Young people who identify as Democrats are more engaged in the midterm elections this year than their Republican counterparts. According to the latest wave of the MTV/AP-NORC Youth Political Pulse survey of young people age 15-34, young Democrats are more inclined than young Republicans to consider their generation as motivated to make changes for the better, more prone to encourage friends to vote, and more likely to plan to vote themselves.
While overall only a third of young people age 18-34 expect to vote on November 6, 41 percent of young Democrats say they are certain to vote compared with 28 percent of young Republicans.
Fifty-four percent of young people say voting in November is very important, including 64 percent of young Democrats and 52 percent of young Republicans. Young Democrats are more apt than young Republicans to encourage a friend to vote: 46 percent compared with 37 percent of young Republicans.
The survey also finds that two-thirds of young people favor universal health care, tuition-free college education for all Americans, and an increased minimum wage.
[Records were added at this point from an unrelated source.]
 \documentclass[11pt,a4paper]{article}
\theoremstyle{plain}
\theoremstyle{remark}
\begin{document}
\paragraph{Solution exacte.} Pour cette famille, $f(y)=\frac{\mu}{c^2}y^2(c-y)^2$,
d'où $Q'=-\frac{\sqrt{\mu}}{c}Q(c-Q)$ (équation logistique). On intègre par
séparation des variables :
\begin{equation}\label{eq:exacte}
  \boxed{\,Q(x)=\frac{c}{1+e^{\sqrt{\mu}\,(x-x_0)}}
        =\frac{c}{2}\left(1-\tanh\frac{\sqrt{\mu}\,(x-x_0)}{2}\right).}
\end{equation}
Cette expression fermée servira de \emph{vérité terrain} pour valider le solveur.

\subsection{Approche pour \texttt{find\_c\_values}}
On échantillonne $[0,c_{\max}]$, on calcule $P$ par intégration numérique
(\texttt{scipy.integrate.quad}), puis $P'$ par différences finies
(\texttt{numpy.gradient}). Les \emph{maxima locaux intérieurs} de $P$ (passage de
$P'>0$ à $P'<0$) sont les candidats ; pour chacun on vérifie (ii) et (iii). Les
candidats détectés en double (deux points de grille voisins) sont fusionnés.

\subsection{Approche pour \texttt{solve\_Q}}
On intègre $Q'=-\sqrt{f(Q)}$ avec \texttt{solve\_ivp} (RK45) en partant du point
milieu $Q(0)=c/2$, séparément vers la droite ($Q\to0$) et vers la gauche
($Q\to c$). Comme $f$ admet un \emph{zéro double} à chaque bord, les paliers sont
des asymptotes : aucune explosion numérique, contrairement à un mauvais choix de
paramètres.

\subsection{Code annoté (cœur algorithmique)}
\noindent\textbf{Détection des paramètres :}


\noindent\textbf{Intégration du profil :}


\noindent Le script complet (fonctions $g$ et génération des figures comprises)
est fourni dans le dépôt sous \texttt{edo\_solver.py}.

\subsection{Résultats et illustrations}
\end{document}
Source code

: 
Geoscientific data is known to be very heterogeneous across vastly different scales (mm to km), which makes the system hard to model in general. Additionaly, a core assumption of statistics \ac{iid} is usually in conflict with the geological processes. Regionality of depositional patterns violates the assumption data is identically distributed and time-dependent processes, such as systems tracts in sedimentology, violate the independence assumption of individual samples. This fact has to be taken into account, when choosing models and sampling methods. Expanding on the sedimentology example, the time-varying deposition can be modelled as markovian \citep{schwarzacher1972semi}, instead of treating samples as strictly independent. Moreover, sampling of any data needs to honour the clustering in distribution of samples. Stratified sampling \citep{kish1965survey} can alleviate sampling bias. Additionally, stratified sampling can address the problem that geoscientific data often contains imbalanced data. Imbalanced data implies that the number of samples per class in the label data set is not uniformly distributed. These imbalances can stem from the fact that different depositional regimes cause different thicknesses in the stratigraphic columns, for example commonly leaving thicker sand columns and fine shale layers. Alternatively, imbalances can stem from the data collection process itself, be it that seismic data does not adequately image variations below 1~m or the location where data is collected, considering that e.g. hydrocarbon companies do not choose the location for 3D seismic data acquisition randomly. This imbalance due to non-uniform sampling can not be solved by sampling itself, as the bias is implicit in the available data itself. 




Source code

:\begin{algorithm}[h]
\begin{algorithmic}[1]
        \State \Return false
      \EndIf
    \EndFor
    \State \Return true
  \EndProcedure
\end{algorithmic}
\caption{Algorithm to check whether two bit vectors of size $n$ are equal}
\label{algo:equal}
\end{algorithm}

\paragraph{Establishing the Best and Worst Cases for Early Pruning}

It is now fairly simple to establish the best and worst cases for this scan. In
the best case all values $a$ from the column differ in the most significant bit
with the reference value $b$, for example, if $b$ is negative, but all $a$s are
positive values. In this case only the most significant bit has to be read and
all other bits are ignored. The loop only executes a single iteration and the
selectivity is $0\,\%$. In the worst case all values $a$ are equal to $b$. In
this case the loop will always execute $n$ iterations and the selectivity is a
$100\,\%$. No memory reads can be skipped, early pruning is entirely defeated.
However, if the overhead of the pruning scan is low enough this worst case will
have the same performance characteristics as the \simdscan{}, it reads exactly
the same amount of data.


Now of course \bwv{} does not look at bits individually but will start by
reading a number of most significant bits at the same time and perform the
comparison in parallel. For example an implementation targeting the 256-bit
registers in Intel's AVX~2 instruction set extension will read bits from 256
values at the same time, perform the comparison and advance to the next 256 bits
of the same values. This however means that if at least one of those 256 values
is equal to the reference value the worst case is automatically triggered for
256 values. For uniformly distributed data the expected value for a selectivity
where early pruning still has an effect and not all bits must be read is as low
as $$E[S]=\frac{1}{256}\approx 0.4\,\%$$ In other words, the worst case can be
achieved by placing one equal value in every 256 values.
About 6 in 10 would like to see guaranteed employment, an end to government surveillance of private communications, and legalization of recreational use of marijuana. Only about 4 in 10 support reducing government regulation or repealing the income tax. In fact, most young people view government as a source for good in society. Fifty-eight percent regard the federal government as a protector of life and liberty; 39 percent consider the federal government as a threat. And most would like to see Washington do more to assist its disadvantaged citizens. Fifty-six percent think the government should do more to help needy Americans; 42 percent say it can’t afford to do anything more.
This survey is the fifth in a multiwave series that takes the political pulse of the newest generation of voters as the November 2018 midterm elections approach. This nationwide poll by MTV and The AP-NORC Center was conducted September 20-October 8, 2018, using AmeriSpeak®, the probability-based panel of NORC at the University of Chicago. It surveyed a total of 1,052 young people age 15-34.